Just like you and I, cows need a mixture of different kinds of food to maintain a well-balanced diet. Just as kids are taught to eat their fruits and vegetables in order to “grow big and strong”, many farmers consult nutritionists to ensure their cows are eating a well-balanced diet.
Dairy cows require a lot of energy to make delicious and nutritious milk. Grass and corn grows very well in our temperate BC climate, so many farmers are able to produce local and nutritious food for their cows.
Farmers are usually able to store their grasses wet or dry. This ensures that cows will have feed all year round. Dry feed is usually cut and rolled into hay bales. Wet feed, called silage, is a mixture of fermented alfalfa, barley, and/or oats. These feeds are usually mixed in with dry hay, vitamins, minerals and other supplements to create what farmers call a “ration”. This mixture is usually specific to their herd, and may change based on the recommendations of a nutritionist or veterinarian.

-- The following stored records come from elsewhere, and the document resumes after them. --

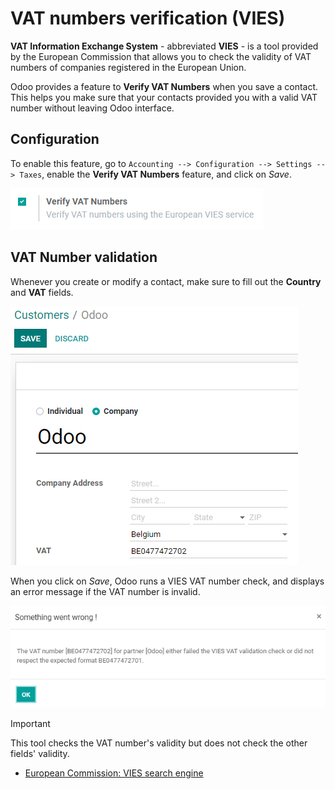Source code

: # VAT numbers verification (VIES)

**VAT Information Exchange System** - abbreviated **VIES** - is a tool
provided by the European Commission that allows you to check the
validity of VAT numbers of companies registered in the European Union.

Odoo provides a feature to **Verify VAT Numbers** when you save a
contact. This helps you make sure that your contacts provided you with a
valid VAT number without leaving Odoo interface.

## Configuration

To enable this feature, go to
`Accounting --> Configuration --> Settings --> Taxes`, enable the
**Verify VAT Numbers** feature, and click on *Save*.

<img src="vat_verification/vat-validation-configuration.png"
class="align-center"
alt="Enable &quot;Verify VAT Numbers&quot; in Odoo Accounting" />

## VAT Number validation

Whenever you create or modify a contact, make sure to fill out the
**Country** and **VAT** fields.

<img src="vat_verification/vat-validation-contact-form.png"
class="align-center"
alt="Fill out the contact form with the country and VAT number before clicking on *Save*" />

When you click on *Save*, Odoo runs a VIES VAT number check, and
displays an error message if the VAT number is invalid.

<img src="vat_verification/vat-validation-error.png"
class="align-center"
alt="Odoo displays an error message instead of saving when the VAT number is invalid" />

> [!IMPORTANT]
> This tool checks the VAT number's validity but does not check the
> other fields' validity.

<div class="seealso">

- [European Commission: VIES search
  engine](https://ec.europa.eu/taxation_customs/vies/vatRequest.html)

</div>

Many grains, such as wheat, barley, and oats are also grown in BC, and provide cows with quality carbohydrates. Farmers may add in vitamins, minerals, and energy supplements into the feed to make sure that their cows are healthy and growing strong. For some farms, supplements can include a small amount of fats such as palm products (see DFC’s statement on palm products here). The use of supplements varies from farm to farm, and is typically less than 1% of a cow’s diet.
Did you know dairy cows love salt? “Salt licks” serve as electrolytes as they often carry essential nutrients such as calcium or vitamin D. These minerals help promote muscle development and blood flow, and maintain proper digestion.
The average dairy farm in BC has 145 milking cows. A farmer creates a TMR—total mixed ration—to blend together the dry and wet feeds, carbohydrates, vitamins, supplements and minerals. Cows can be picky, so this step is necessary! Cows will often use their nose to find their favourite feeds (and it’s usually the carbs!). Dairy cows are ruminants; this means, when they eat, they chew their food (called cud), swallow, and return the food to their mouth before chewing again. Cows can spend around eight hours a day chewing their cud!
Our hardworking dairy farmers ensure that cows are given a balanced diet in order to produce each glass of Canadian milk. Just like cows, our diets need a mixture of essential vitamins and minerals in order to fuel our day.